For a guy who was body-slammed out of teaching in city schools after his double life as a pro wrestler was exposed, Matt Kaye couldn't be happier.
The scandal last summer cost the 31-year-old social studies teacher his job at Benjamin Cardozo High School in Queens, but landed him a contract with World Wrestling Entertainment, which promptly cast Kaye in a familiar role.
In the ring, he's known as Matt Striker, an insufferably cocky and preppy schoolteacher hailing straight out of "the classroom."
"Some people, they love to hate me," Kaye said with classic bad-guy bluster. "And I love that they love to hate me."
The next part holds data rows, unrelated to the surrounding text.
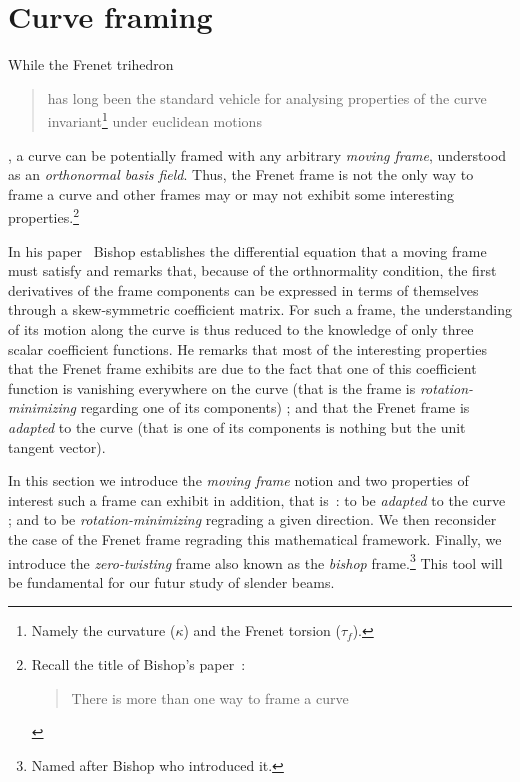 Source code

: 
\section{Curve framing}


While the Frenet trihedron \blockcquote[p.1]{Bishop1975}{has long been the standard vehicle for analysing properties of the curve invariant\footnote{Namely the curvature ($\kappa$) and the Frenet torsion ($\tau_f$).} under euclidean motions}, a curve can be potentially framed with any arbitrary \emph{moving frame}, understood as an \emph{orthonormal basis field}. Thus, the Frenet frame is not the only way to frame a curve and other frames may or may not exhibit some interesting properties.\footnote{Recall the title of Bishop's paper~: \blockcquote[]{Bishop1975}{There is more than one way to frame a curve}.} 

In his paper~\cite{Bishop1975} Bishop establishes the differential equation that a moving frame must satisfy and remarks that, because of the orthnormality condition, the first derivatives of the frame components can be expressed in terms of themselves through a skew-symmetric coefficient matrix. For such a frame, the understanding of its motion along the curve is thus reduced to the knowledge of only three scalar coefficient functions. He remarks that most of the interesting properties that the Frenet frame exhibits are due to the fact that one of this coefficient function is vanishing everywhere on the curve (that is the frame is \emph{rotation-minimizing} regarding one of its components) ; and that the Frenet frame is \emph{adapted} to the curve (that is one of its components is nothing but the unit tangent vector).

In this section we introduce the \emph{moving frame} notion and two properties of interest such a frame can exhibit in addition, that is~: to be \emph{adapted} to the curve ; and to be \emph{rotation-minimizing} regrading a given direction. We then reconsider the case of the Frenet frame regrading this mathematical framework. Finally, we introduce the \emph{zero-twisting} frame also known as the \emph{bishop} frame.\footnote{Named after Bishop who introduced it.} This tool will be fundamental for our futur study of slender beams.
The 6-foot-1, 237-pound grappling fanatic resigned from Cardozo after city investigators learned - from his own Web site, no less - that he had been moonlighting as a wrestler when he should have been teaching. Kaye also was accused of having his mother call in sick for him while he donned tights to pile drive opponents in Japan.
But Kaye, who worked five years as a teacher, picked himself up off the mat in a hurry.
"I pinch myself every day," he said. "I was born to do this."
Kaye is a regular on WWE's "Raw," where he hosts the "Striker's Classroom" segment, in which he stands before a blackboard and talks down to a lustily booing crowd. In one of his promotional photos, he wears a blue-and-white argyle sweater and impeccably pressed gray pants.
"I am witty, I am pedantic, I am a touch condescending," he said. "If that's my true personality, then that's what I bring to the program times 10."
Infamy has been good for Kaye in other ways, too. He appears in the latest issue of GQ magazine, striking poses among kids in a classroom while wearing yellow wrestling trunks. On a recent WWE show, he strutted into an arena holding the magazine while trash-talking the crowd.
"Not only am I ridiculously good-looking, not only am I brilliant, but I have style," he crowed.
For all his macho on-air bravado, Kaye said he still misses his students at Cardozo, and regrets being unable to say goodbye to them when he was bounced from the classroom. "It's kind of like being pulled away from your family," he said.
But Kaye said he hopes to spend the rest of his career getting booed and pummeled inside the ring, rather than lecturing in front of a blackboard. "I am a 7-year-old child every day, living my dream," he said.